## EXERCISE GOAL
How many lines of the records below contain the word "public"? Answer with the number alone.

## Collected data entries
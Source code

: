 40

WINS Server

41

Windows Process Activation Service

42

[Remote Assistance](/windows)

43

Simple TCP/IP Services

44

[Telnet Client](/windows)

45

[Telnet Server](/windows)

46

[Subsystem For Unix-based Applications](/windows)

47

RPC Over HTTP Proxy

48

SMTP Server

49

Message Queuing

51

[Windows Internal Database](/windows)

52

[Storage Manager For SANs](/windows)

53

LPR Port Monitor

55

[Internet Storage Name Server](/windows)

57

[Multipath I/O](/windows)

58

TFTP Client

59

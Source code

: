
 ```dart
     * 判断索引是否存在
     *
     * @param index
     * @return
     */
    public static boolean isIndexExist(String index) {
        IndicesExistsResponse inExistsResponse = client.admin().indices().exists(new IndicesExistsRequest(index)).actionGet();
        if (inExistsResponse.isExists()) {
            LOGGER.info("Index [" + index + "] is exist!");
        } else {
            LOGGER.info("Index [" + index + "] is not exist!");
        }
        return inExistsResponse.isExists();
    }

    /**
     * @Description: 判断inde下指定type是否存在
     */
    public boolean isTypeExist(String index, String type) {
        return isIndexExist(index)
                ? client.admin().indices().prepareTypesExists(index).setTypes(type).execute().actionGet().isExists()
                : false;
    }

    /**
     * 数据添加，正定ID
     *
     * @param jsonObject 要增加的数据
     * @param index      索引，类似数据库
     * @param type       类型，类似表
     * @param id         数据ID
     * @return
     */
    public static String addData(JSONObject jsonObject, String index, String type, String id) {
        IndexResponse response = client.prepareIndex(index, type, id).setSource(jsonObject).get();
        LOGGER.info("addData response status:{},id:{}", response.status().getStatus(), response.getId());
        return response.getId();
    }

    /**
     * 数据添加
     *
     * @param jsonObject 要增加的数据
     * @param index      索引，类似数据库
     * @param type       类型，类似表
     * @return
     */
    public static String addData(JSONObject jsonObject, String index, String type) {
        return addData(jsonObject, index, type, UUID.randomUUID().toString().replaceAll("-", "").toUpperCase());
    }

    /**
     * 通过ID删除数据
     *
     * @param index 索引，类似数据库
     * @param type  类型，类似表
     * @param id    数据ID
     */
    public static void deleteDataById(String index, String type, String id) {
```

## FINISHED TASK
5